DATA SUPPLIED section start

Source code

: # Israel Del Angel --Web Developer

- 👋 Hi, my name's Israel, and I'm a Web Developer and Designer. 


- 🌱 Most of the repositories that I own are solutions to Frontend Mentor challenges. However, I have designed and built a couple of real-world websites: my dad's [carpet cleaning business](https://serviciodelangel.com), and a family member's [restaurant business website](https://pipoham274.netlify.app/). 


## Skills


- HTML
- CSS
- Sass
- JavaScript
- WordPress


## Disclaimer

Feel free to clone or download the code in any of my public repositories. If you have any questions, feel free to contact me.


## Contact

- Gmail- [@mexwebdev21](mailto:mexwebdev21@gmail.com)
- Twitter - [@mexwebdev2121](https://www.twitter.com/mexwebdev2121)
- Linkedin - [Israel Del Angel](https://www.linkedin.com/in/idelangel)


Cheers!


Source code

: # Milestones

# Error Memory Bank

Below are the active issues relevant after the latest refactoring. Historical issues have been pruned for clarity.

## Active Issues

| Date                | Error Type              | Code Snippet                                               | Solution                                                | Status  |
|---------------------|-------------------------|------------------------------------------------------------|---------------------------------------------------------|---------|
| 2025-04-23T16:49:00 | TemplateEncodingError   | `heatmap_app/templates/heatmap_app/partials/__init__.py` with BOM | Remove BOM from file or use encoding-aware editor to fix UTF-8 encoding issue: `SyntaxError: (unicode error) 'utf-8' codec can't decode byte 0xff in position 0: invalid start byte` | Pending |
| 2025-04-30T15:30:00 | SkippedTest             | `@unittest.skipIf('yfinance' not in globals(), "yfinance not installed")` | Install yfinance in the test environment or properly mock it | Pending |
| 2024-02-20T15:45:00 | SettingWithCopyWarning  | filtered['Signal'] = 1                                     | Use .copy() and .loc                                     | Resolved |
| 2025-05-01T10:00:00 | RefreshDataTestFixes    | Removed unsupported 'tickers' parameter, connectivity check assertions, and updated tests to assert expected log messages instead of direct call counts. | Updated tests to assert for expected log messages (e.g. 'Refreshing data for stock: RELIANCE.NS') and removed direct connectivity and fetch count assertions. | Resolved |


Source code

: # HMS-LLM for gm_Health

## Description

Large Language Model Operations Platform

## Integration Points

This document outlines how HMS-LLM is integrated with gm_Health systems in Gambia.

DATA SUPPLIED section end

### INSTRUCTIONS TO FOLLOW:
Return, exactly as they stand, the lines from the start of the records above through the line with "- 🌱 Most of", both ends included, and no other lines.

### RESULT OF THIS EXERCISE:
Source code

: # Israel Del Angel --Web Developer

- 👋 Hi, my name's Israel, and I'm a Web Developer and Designer. 


- 🌱 Most of the repositories that I own are solutions to Frontend Mentor challenges. However, I have designed and built a couple of real-world websites: my dad's [carpet cleaning business](https://serviciodelangel.com), and a family member's [restaurant business website](https://pipoham274.netlify.app/). 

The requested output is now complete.